2. Pen Design (8/10):
The Platinum 3776 Century is a classic cigar shaped pen. It offers several different colour versions, from the simple black body with gold coloured trims, to clear body with silver coloured trims. The offerings range from regular production models to limited editions. The Platinum 3776 Century Nice Pur started as a limited edition of 2000 numbered pieces. After the first 2000 releases, the Nice Pur became part of the regular lineup. There is no functional difference between the two versions. It’s only that the limited edition pens have the number marked on the pen cap.
The Platinum 3776 Century Nice Pur is a nicely sized pen. It’s about as long as the Pelikan Souverän M800/M805 when closed. When the cap is posted, the Platinum 3776 Century Nice Pur is slightly shorter, which I find that easier to handle, compared to the sub-flagship model from Pelikan. Without the cap, it is quite a bit shorter than the Pelikan. The pen is mostly made from resin, therefore it doesn’t really have any problem with the weight distribution.

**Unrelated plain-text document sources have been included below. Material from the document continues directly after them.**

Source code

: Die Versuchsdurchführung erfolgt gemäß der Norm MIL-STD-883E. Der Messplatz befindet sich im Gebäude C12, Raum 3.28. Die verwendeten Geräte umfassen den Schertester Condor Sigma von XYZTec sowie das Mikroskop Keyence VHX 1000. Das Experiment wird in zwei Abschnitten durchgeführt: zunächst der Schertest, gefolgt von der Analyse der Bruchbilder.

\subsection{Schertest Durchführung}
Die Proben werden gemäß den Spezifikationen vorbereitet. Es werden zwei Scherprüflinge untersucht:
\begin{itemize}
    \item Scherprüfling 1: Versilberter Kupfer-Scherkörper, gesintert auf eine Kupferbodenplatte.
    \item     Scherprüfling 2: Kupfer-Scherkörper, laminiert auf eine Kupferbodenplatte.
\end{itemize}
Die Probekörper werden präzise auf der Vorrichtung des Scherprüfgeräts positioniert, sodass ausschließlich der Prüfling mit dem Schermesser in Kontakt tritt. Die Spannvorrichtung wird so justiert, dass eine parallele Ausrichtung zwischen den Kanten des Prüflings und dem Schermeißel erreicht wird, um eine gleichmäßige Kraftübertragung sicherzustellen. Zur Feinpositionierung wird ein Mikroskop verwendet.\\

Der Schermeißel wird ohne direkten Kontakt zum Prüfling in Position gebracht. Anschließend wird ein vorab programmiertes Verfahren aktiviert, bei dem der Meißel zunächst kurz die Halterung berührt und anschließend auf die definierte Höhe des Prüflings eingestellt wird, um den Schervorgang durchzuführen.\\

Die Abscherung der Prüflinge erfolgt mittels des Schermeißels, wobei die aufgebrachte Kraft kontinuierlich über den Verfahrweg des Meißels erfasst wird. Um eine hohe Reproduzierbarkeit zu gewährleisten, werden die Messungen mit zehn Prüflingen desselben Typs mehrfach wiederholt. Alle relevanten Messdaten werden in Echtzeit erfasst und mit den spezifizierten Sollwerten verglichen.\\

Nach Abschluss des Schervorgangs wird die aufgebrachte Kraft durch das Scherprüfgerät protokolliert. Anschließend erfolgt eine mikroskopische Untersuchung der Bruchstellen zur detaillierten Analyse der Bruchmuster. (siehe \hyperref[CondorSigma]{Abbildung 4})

The reason why I chose the Nice Pur over the others is because of its unique finish. The grip section of the pen is clear, but the cap and barrel are frosted. Therefore, it is easy to see the feed, while the other internal components are visible, but only vaguely. I think it works well aesthetically and functionally. For example, the converter can only be vaguely seen inside the barrel, but when inked, the colour of the ink and the ink level are still easy to tell.
The Platinum 3776 Century Nice Pur also uses the technology called the “Slip and Seal” mechanism, which is supposed to keep the ink from drying out in the pen, for a long period of the time, when the pen is capped. From what I understand, essentially the inner cap is spring loaded, rather than fixed. When the cap is screwed back on, the edge of the grip section makes contact with the end of the inner cap. Then as the twist action continues, the inner cap is pushed in, and the spring is pressed, making the seal tighter. It’s a fairly simple mechanism that the users may not even notice, but I think it’s definitely great to have.
There are many grooves on the cap and barrel, and they are evenly distributed. The grooves are not as frosted as the surface of the pen, making the alternating stripe pattern very cool looking. Also this gives an interesting texture to the pen, but not uncomfortable to the hand. There are silver coloured rings on the grip section, and near the two ends of the pen, followed by the wide clip and cap band that are in the same tone. Finally, the 14K gold nib is entirely rhodium plated. The shiny silver coloured trims blend in seamlessly with the frosted and white demonstrator pen body. In comparison, the previously reviewed Pilot Falcon Black/Rhodium, which is in the same price range, doesn’t have the same level of design consistency.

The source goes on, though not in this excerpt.